Machine Amplified Human Intelligence
When we first started work on MAHI, we wanted to build a system that listened to conversations and was able to pull up relevant data. We focused our efforts on making the MAHI engine robust to understand text from speech and remove the dependence on punctuation. The MAHI engine was able to extract knowledge from speech text, examine the topic webs, and then integrate with other API's to give you more info on what you were talking about.
One of the cool things about MAHI was that it picked up on the subtle topics and topic shifts in a piece of text, and it could come up with related topics for it.
Text to Knowledge
MAHI was designed to be able to work even if it only understood a user with 70% accuracy (we used Google speech recognition). MAHI could extract topics from any text, such as a news articles and Tweets, not just speech.
API's and Data Blocks
After MAHI deciphered topics, it figured out what kind of object the topic was (e.g. restaurant, person, car, etc.) and then had to gather more info to augment the topic for the user.

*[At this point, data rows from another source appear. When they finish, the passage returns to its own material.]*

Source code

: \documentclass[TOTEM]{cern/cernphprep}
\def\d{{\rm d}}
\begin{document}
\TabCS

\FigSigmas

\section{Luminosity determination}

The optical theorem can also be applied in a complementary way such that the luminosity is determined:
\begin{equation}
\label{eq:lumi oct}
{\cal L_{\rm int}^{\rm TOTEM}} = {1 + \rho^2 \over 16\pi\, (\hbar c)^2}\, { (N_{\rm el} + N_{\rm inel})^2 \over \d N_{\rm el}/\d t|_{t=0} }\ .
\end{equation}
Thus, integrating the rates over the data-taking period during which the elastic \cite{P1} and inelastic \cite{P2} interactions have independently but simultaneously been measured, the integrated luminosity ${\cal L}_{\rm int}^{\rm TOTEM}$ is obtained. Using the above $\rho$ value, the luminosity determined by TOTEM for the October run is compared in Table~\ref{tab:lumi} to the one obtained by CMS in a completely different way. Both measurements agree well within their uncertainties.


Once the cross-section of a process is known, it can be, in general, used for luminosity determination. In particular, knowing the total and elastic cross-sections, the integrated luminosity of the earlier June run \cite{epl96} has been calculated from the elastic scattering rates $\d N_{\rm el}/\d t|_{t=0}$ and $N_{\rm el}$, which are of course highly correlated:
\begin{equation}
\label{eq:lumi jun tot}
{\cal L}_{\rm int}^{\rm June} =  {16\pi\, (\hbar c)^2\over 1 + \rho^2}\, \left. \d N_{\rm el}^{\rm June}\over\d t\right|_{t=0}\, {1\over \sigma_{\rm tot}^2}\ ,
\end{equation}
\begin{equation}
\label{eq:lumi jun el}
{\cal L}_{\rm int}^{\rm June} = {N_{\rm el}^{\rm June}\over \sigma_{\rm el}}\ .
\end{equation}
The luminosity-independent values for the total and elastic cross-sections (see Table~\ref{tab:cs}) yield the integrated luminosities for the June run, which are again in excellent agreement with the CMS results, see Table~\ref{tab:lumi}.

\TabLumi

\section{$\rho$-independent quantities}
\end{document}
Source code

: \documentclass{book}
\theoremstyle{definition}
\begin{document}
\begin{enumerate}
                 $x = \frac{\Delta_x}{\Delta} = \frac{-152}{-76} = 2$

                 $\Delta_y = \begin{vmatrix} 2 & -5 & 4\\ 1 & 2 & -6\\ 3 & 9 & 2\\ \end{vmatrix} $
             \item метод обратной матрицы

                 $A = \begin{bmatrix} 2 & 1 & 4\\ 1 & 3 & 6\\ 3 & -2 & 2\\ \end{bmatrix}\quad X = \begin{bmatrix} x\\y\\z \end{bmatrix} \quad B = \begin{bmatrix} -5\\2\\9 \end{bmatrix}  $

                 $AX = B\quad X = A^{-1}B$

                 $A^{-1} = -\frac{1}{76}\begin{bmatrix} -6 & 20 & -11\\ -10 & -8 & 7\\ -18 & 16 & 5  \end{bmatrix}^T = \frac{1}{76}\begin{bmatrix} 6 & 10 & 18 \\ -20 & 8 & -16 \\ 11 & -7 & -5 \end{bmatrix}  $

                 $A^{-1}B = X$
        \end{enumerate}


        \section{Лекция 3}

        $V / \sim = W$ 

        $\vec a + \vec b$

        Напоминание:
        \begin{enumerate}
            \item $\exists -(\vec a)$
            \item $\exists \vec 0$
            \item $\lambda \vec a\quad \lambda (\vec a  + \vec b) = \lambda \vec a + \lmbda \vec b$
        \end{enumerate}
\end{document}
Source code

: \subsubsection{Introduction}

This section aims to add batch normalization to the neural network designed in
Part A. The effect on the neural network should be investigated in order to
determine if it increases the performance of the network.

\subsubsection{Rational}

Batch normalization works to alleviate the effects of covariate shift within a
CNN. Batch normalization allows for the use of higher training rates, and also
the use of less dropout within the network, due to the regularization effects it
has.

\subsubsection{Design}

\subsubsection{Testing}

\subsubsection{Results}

In order to do this, we integrated MAHI with 13 different API's to let it access a wide array of info about a topic. I created the data blocks on the front end to display info from each API.
The Information Hierarchy
In the web app, I wanted to bring background information about the main topics in your conversation and be able to give the user a feel of what it's like to interact with this web of knowledge. With the MAHI IA, I was trying to create a subtle tree of how the presented info related to a conversation.
The left column constantly updates as you talk with topics that are directly mentioned in your conversation. You can click on one of them to explore it further. This becomes a timeline that you can scroll to see what has been said so far.
In the middle column, you are presented with the data blocks that were gathered for a selected topic. By putting it all in a column, it made it easier to scroll through and find information quickly.
In the right column, you see topics related to the selected primary topic, as well as outward links to the news sites covering it.